Asuntos no tan menores

Por Eduardo Videla

Basta apenas con que un chico menor de 18 años cometa un delito de repercusión pública para que buena parte de la sociedad, agitada desde los medios de comunicación, reclame la baja en la edad de imputabilidad: a esos chicos habría que encerrarlos, dicen, ponerlos al margen de lo que se denomina la “gente decente” y confinarlos en un instituto de menores.
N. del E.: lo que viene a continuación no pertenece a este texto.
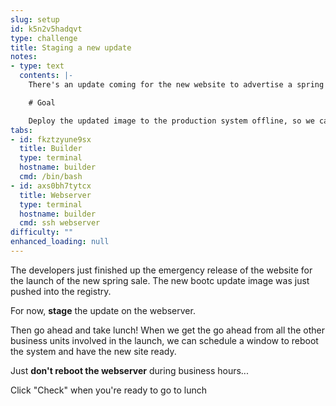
 ```yaml
---
slug: setup
id: k5n2v5hadqvt
type: challenge
title: Staging a new update
notes:
- type: text
  contents: |-
    There's an update coming for the new website to advertise a spring sale. Once the dev team is ready, we'll need to deploy the update to production. We've been using image mode for RHEL on this host to make updating the website and the OS simpler.

    # Goal

    Deploy the updated image to the production system offline, so we can schedule a maintenance window for the reboot with the marketing team.
tabs:
- id: fkztzyune9sx
  title: Builder
  type: terminal
  hostname: builder
  cmd: /bin/bash
- id: axs0bh7tytcx
  title: Webserver
  type: terminal
  hostname: builder
  cmd: ssh webserver
difficulty: ""
enhanced_loading: null
---
```

The developers just finished up the emergency release of the website for the launch of the new spring sale. The new bootc update image was just pushed into the registry.

For now,   **stage** the update on the webserver.

Then go ahead and take lunch! When we get the go ahead from all the other business units involved in the launch, we can schedule a window to reboot the system and have the new site ready.

Just **don't reboot the webserver** during business hours...

Click "Check" when you're ready to go to lunch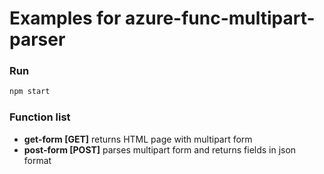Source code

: # Examples for azure-func-multipart-parser

### Run

```sh
npm start
```

### Function list

* **get-form [GET]** returns HTML page with multipart form
* **post-form [POST]** parses multipart form and returns fields in json format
La paradoja argentina (o hipocresía, según cómo se mire) puede resumirse en algunas líneas: el país fue uno de los primeros en adherir a la Convención Internacional para los Derechos del Niño, hace 15 años, y unos de los primeros en incorporarlos a su Constitución, hace 11. El problema fue cuando hubo que llevar los compromisos a la práctica. Casi todos los países de América latina ya adecuaron su legislación. Menos la Argentina.

La convención dice que los chicos (niños o adolescentes), cuando entran en conflicto con la ley, deben tener los mismos derechos que cualquier ciudadano a la hora de ser sometidos a un juicio (derecho a un abogado defensor, a ser escuchados, a que se presuma su inocencia); y dice la Convención que un adolescente no debe recibir la misma pena que un adulto. “Son personas que están en pleno desarrollo y requieren de medidas especiales”, explica el representante de Unicef en Argentina, Jorge Rivera Pizarro.
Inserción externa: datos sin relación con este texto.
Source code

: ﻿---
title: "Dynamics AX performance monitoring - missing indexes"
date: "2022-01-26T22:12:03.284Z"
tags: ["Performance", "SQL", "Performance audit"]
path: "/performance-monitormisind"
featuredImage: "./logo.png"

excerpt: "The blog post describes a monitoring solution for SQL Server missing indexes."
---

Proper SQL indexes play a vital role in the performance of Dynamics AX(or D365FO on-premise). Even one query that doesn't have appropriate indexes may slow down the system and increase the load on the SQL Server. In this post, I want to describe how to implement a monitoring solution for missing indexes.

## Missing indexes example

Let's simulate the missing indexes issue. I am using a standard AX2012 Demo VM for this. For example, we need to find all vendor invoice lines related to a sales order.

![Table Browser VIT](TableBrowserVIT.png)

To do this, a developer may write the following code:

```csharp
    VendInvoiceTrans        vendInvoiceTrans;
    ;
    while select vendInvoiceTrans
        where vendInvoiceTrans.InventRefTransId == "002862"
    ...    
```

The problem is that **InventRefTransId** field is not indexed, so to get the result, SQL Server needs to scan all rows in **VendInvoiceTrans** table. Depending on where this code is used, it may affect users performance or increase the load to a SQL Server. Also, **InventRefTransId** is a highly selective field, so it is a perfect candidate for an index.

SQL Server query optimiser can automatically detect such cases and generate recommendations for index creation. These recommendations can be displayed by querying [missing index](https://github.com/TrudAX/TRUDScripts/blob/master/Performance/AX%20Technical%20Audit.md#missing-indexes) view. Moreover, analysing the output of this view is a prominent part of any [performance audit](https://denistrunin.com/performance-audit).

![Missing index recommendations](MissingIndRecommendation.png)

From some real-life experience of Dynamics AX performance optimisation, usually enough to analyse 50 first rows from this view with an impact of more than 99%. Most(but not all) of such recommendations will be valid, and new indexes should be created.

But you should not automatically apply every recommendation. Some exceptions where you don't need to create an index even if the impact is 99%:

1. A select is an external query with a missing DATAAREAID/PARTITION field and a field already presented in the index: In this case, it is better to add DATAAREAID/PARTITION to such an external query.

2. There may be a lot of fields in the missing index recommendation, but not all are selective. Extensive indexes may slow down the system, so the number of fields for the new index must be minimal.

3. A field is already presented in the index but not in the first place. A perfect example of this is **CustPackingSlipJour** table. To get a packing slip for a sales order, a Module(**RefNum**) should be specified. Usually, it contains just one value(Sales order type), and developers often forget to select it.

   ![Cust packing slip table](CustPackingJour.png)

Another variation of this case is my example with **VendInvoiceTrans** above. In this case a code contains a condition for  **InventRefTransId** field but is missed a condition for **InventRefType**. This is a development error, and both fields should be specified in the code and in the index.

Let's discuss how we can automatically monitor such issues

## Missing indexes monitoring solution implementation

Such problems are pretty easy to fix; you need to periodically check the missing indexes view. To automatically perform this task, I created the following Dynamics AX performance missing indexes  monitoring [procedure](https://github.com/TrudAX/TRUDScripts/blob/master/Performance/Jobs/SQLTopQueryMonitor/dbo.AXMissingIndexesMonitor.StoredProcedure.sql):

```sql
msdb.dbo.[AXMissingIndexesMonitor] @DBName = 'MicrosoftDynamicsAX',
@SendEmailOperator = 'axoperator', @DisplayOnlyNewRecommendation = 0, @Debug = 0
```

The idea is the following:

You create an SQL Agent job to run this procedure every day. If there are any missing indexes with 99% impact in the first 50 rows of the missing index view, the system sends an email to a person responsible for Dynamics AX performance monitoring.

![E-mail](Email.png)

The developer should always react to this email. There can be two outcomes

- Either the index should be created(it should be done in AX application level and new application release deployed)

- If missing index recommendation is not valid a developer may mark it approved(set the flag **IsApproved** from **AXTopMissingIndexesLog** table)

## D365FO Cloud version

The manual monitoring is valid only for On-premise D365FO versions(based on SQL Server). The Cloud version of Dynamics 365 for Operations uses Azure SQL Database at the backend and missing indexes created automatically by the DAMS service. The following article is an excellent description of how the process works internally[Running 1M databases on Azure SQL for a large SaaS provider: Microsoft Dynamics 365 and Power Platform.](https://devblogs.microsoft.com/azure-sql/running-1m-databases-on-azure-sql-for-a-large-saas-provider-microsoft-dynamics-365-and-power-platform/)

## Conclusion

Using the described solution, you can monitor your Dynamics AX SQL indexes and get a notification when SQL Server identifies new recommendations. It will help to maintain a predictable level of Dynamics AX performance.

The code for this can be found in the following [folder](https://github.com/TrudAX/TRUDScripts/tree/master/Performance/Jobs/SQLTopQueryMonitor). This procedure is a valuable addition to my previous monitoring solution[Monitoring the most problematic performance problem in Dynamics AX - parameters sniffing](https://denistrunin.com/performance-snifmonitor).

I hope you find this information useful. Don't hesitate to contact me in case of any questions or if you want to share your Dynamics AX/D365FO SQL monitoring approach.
“La comunidad internacional, al firmar la Convención, consideró que es diferente la responsabilidad si se tienen más o menos de 18 años, y que a los que son más jóvenes hay que darles más oportunidades”, argumenta Mary Beloff, profesora de Derecho Penal Juvenil de la UBA.

Aquellos compromisos internacionales asumidos se cumplirían sancionando una ley de Responsabilidad Penal Juvenil, que derogaría la actual normativa, sancionada durante la dictadura, que permite aplicar las mismas severas penas que reciben los adultos a chicos desde los 16 años, pero sin que ellos cuenten con las garantías del debido proceso, con las que cuenta cualquier mayor. Un régimen que comprenda a adolescentes de 14 a 18 años, que los haga responsables de los hechos que cometieron, pero que les imponga penas alternativas, como el trabajo social o la reparación de daños. O la privación de la libertad, en casos graves como homicidios o secuestros, pero nunca por encima de los 9 o 10 años.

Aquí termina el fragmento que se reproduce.